→ **Source data**:
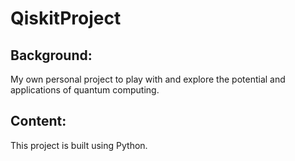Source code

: # QiskitProject
## Background:
My own personal project to play with and explore the potential and applications of quantum computing.
## Content:
This project is built using Python. 
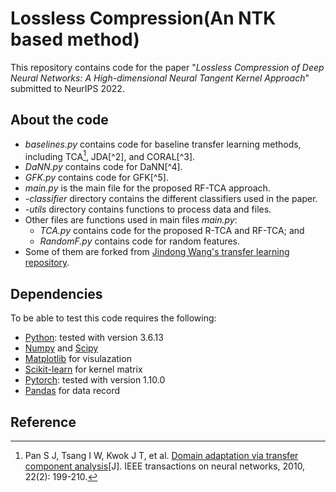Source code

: # Lossless Compression(An NTK based method)

This repository contains code for the paper "*Lossless Compression of Deep Neural Networks: A High-dimensional Neural Tangent Kernel Approach*" submitted to NeurIPS 2022.

## About the code

- *baselines.py* contains code for baseline transfer learning methods, including TCA[^1], JDA[^2], and CORAL[^3].
- *DaNN.py* contains code for DaNN[^4].
- *GFK.py* contains code for GFK[^5].
- *main.py* is the main file for the proposed RF-TCA approach.
- *-classifier* directory contains the different classifiers used in the paper.
- *-utils* directory contains functions to process data and files.
- Other files are functions used in main files *main.py*:
	- *TCA.py* contains code for the proposed R-TCA and RF-TCA; and 
	- *RandomF.py* contains code for random features.
- Some of them are forked from [Jindong Wang's transfer learning repository](https://github.com/jindongwang/transferlearning).

## Dependencies

To be able to test this code requires the following:

* [Python](https://www.python.org/): tested with version 3.6.13
* [Numpy](http://www.numpy.org/) and [Scipy](https://www.scipy.org/)
* [Matplotlib](http://matplotlib.org/) for visulazation
* [Scikit-learn](http://scikit-learn.org/stable/) for kernel matrix
* [Pytorch](https://pytorch.org/): tested with version 1.10.0
* [Pandas](https://pandas.pydata.org/) for data record

## Reference


[^1]: Pan S J, Tsang I W, Kwok J T, et al. [Domain adaptation via transfer component analysis](https://ieeexplore.ieee.org/abstract/document/5640675)[J]. IEEE transactions on neural networks, 2010, 22(2): 199-210.
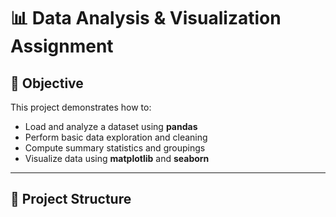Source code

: # 📊 Data Analysis & Visualization Assignment

## 🎯 Objective
This project demonstrates how to:
- Load and analyze a dataset using **pandas**
- Perform basic data exploration and cleaning
- Compute summary statistics and groupings
- Visualize data using **matplotlib** and **seaborn**

---

## 📂 Project Structure
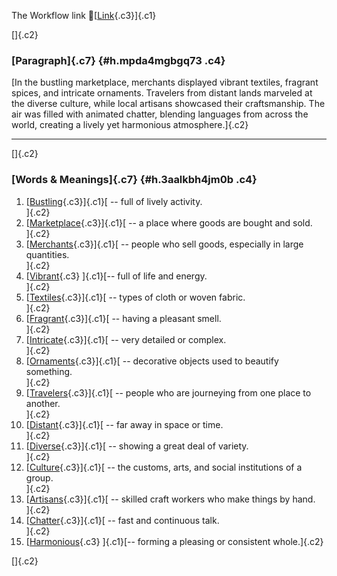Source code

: The Workflow link
👏[[Link](https://www.google.com/url?q=http://www.google.com&sa=D&source=editors&ust=1756095471027868&usg=AOvVaw2UXKrFn6AmjmKyWBjyjVar){.c3}]{.c1}

[]{.c2}

### [Paragraph]{.c7} {#h.mpda4mgbgq73 .c4}

[In the bustling marketplace, merchants displayed vibrant textiles,
fragrant spices, and intricate ornaments. Travelers from distant lands
marveled at the diverse culture, while local artisans showcased their
craftsmanship. The air was filled with animated chatter, blending
languages from across the world, creating a lively yet harmonious
atmosphere.]{.c2}

------------------------------------------------------------------------

[]{.c2}

### [Words & Meanings]{.c7} {#h.3aalkbh4jm0b .c4}

1.  [[Bustling](https://www.google.com/url?q=http://www.google.com&sa=D&source=editors&ust=1756095471028811&usg=AOvVaw2Z3LhI7n1QZWKCGpexd3Sf){.c3}]{.c1}[ --
    full of lively activity.\
    ]{.c2}
2.  [[Marketplace](https://www.google.com/url?q=http://www.google.com&sa=D&source=editors&ust=1756095471029108&usg=AOvVaw3KZWuOf1cdIi4uy5PWb2UG){.c3}]{.c1}[ --
    a place where goods are bought and sold.\
    ]{.c2}
3.  [[Merchants](https://www.google.com/url?q=http://www.google.com&sa=D&source=editors&ust=1756095471029288&usg=AOvVaw3y-mYDc5waSv3AT1OnOm0b){.c3}]{.c1}[ --
    people who sell goods, especially in large quantities.\
    ]{.c2}
4.  [[Vibrant](https://www.google.com/url?q=http://www.google.com&sa=D&source=editors&ust=1756095471029489&usg=AOvVaw0FIwaPWln_1Z5HWJCcsWdP){.c3}
    ]{.c1}[-- full of life and energy.\
    ]{.c2}
5.  [[Textiles](https://www.google.com/url?q=http://www.google.com&sa=D&source=editors&ust=1756095471029613&usg=AOvVaw1fKtvPETVdQ-hqAq6us22C){.c3}]{.c1}[ --
    types of cloth or woven fabric.\
    ]{.c2}
6.  [[Fragrant](https://www.google.com/url?q=http://www.google.com&sa=D&source=editors&ust=1756095471029855&usg=AOvVaw1vXTUlvCCR48ea3TTF5h-B){.c3}]{.c1}[ --
    having a pleasant smell.\
    ]{.c2}
7.  [[Intricate](https://www.google.com/url?q=http://www.google.com&sa=D&source=editors&ust=1756095471029987&usg=AOvVaw3UH2BFp-PVZd43xZhR5Aoh){.c3}]{.c1}[ --
    very detailed or complex.\
    ]{.c2}
8.  [[Ornaments](https://www.google.com/url?q=http://www.google.com&sa=D&source=editors&ust=1756095471030206&usg=AOvVaw2l-HIYQwuJDPbMiGOxVMAo){.c3}]{.c1}[ --
    decorative objects used to beautify something.\
    ]{.c2}
9.  [[Travelers](https://www.google.com/url?q=http://www.google.com&sa=D&source=editors&ust=1756095471030409&usg=AOvVaw2E3i5PNeZdVfuQExjpgcjh){.c3}]{.c1}[ --
    people who are journeying from one place to another.\
    ]{.c2}
10. [[Distant](https://www.google.com/url?q=http://www.google.com&sa=D&source=editors&ust=1756095471030586&usg=AOvVaw1S0B2FrimNE_zwpttq1EP1){.c3}]{.c1}[ --
    far away in space or time.\
    ]{.c2}
11. [[Diverse](https://www.google.com/url?q=http://www.google.com&sa=D&source=editors&ust=1756095471030728&usg=AOvVaw1Nf1Ox0F16C7Q7Gihhtb7b){.c3}]{.c1}[ --
    showing a great deal of variety.\
    ]{.c2}
12. [[Culture](https://www.google.com/url?q=http://www.google.com&sa=D&source=editors&ust=1756095471030886&usg=AOvVaw31nZlaPo1Vn5tUkmJr-z3M){.c3}]{.c1}[ --
    the customs, arts, and social institutions of a group.\
    ]{.c2}
13. [[Artisans](https://www.google.com/url?q=http://www.google.com&sa=D&source=editors&ust=1756095471031109&usg=AOvVaw1kaY7cDNH_FfEbnpOfzSMa){.c3}]{.c1}[ --
    skilled craft workers who make things by hand.\
    ]{.c2}
14. [[Chatter](https://www.google.com/url?q=http://www.google.com&sa=D&source=editors&ust=1756095471031344&usg=AOvVaw3snUMKqkpch3UaYqHxIQdZ){.c3}]{.c1}[ --
    fast and continuous talk.\
    ]{.c2}
15. [[Harmonious](https://www.google.com/url?q=http://www.google.com&sa=D&source=editors&ust=1756095471031505&usg=AOvVaw1OJVfokHQC7DdhMbgJUVlS){.c3}
    ]{.c1}[-- forming a pleasing or consistent whole.]{.c2}

[]{.c2}
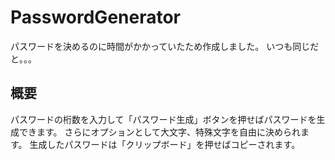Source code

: # PasswordGenerator
パスワードを決めるのに時間がかかっていたため作成しました。
いつも同じだと。。。

## 概要
パスワードの桁数を入力して「パスワード生成」ボタンを押せばパスワードを生成できます。
さらにオプションとして大文字、特殊文字を自由に決められます。
生成したパスワードは「クリップボード」を押せばコピーされます。

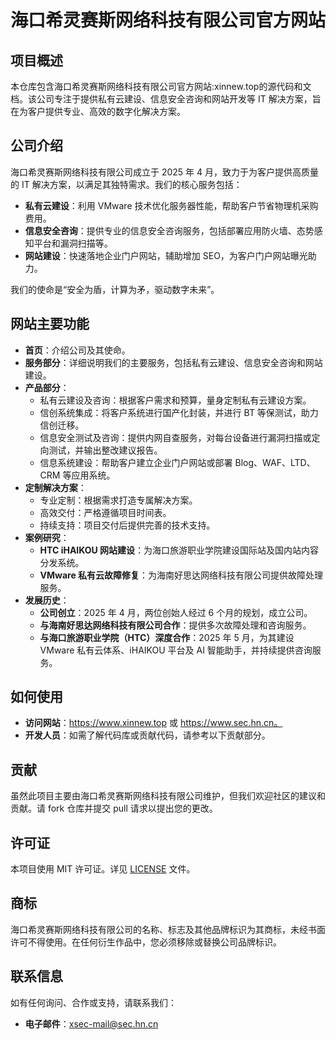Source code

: # 海口希灵赛斯网络科技有限公司官方网站

## 项目概述

本仓库包含海口希灵赛斯网络科技有限公司官方网站:xinnew.top的源代码和文档。该公司专注于提供私有云建设、信息安全咨询和网站开发等 IT 解决方案，旨在为客户提供专业、高效的数字化解决方案。

## 公司介绍

海口希灵赛斯网络科技有限公司成立于 2025 年 4 月，致力于为客户提供高质量的 IT 解决方案，以满足其独特需求。我们的核心服务包括：

- **私有云建设**：利用 VMware 技术优化服务器性能，帮助客户节省物理机采购费用。
- **信息安全咨询**：提供专业的信息安全咨询服务，包括部署应用防火墙、态势感知平台和漏洞扫描等。
- **网站建设**：快速落地企业门户网站，辅助增加 SEO，为客户门户网站曝光助力。

我们的使命是“安全为盾，计算为矛，驱动数字未来”。

## 网站主要功能

- **首页**：介绍公司及其使命。
- **服务部分**：详细说明我们的主要服务，包括私有云建设、信息安全咨询和网站建设。
- **产品部分**：
  - 私有云建设及咨询：根据客户需求和预算，量身定制私有云建设方案。
  - 信创系统集成：将客户系统进行国产化封装，并进行 BT 等保测试，助力信创迁移。
  - 信息安全测试及咨询：提供内网自查服务，对每台设备进行漏洞扫描或定向测试，并输出整改建议报告。
  - 信息系统建设：帮助客户建立企业门户网站或部署 Blog、WAF、LTD、CRM 等应用系统。
- **定制解决方案**：
  - 专业定制：根据需求打造专属解决方案。
  - 高效交付：严格遵循项目时间表。
  - 持续支持：项目交付后提供完善的技术支持。
- **案例研究**：
  - **HTC iHAIKOU 网站建设**：为海口旅游职业学院建设国际站及国内站内容分发系统。
  - **VMware 私有云故障修复**：为海南好思达网络科技有限公司提供故障处理服务。
- **发展历史**：
  - **公司创立**：2025 年 4 月，两位创始人经过 6 个月的规划，成立公司。
  - **与海南好思达网络科技有限公司合作**：提供多次故障处理和咨询服务。
  - **与海口旅游职业学院（HTC）深度合作**：2025 年 5 月，为其建设 VMware 私有云体系、iHAIKOU 平台及 AI 智能助手，并持续提供咨询服务。

## 如何使用

- **访问网站**：https://www.xinnew.top 或 https://www.sec.hn.cn。
- **开发人员**：如需了解代码库或贡献代码，请参考以下贡献部分。

## 贡献

虽然此项目主要由海口希灵赛斯网络科技有限公司维护，但我们欢迎社区的建议和贡献。请 fork 仓库并提交 pull 请求以提出您的更改。

## 许可证

本项目使用 MIT 许可证。详见 [LICENSE](LICENSE) 文件。

## 商标

海口希灵赛斯网络科技有限公司的名称、标志及其他品牌标识为其商标，未经书面许可不得使用。在任何衍生作品中，您必须移除或替换公司品牌标识。

## 联系信息

如有任何询问、合作或支持，请联系我们：

- **电子邮件**：xsec-mail@sec.hn.cn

→ **Task item**:
Give again exactly, and only, the lines above starting at the one with "- *main.py* is" and ending at the one with "To be able to".

→ **Solution for this exercise**:
- *main.py* is the main file for the proposed RF-TCA approach.
- *-classifier* directory contains the different classifiers used in the paper.
- *-utils* directory contains functions to process data and files.
- Other files are functions used in main files *main.py*:
	- *TCA.py* contains code for the proposed R-TCA and RF-TCA; and 
	- *RandomF.py* contains code for random features.
- Some of them are forked from [Jindong Wang's transfer learning repository](https://github.com/jindongwang/transferlearning).

## Dependencies

To be able to test this code requires the following:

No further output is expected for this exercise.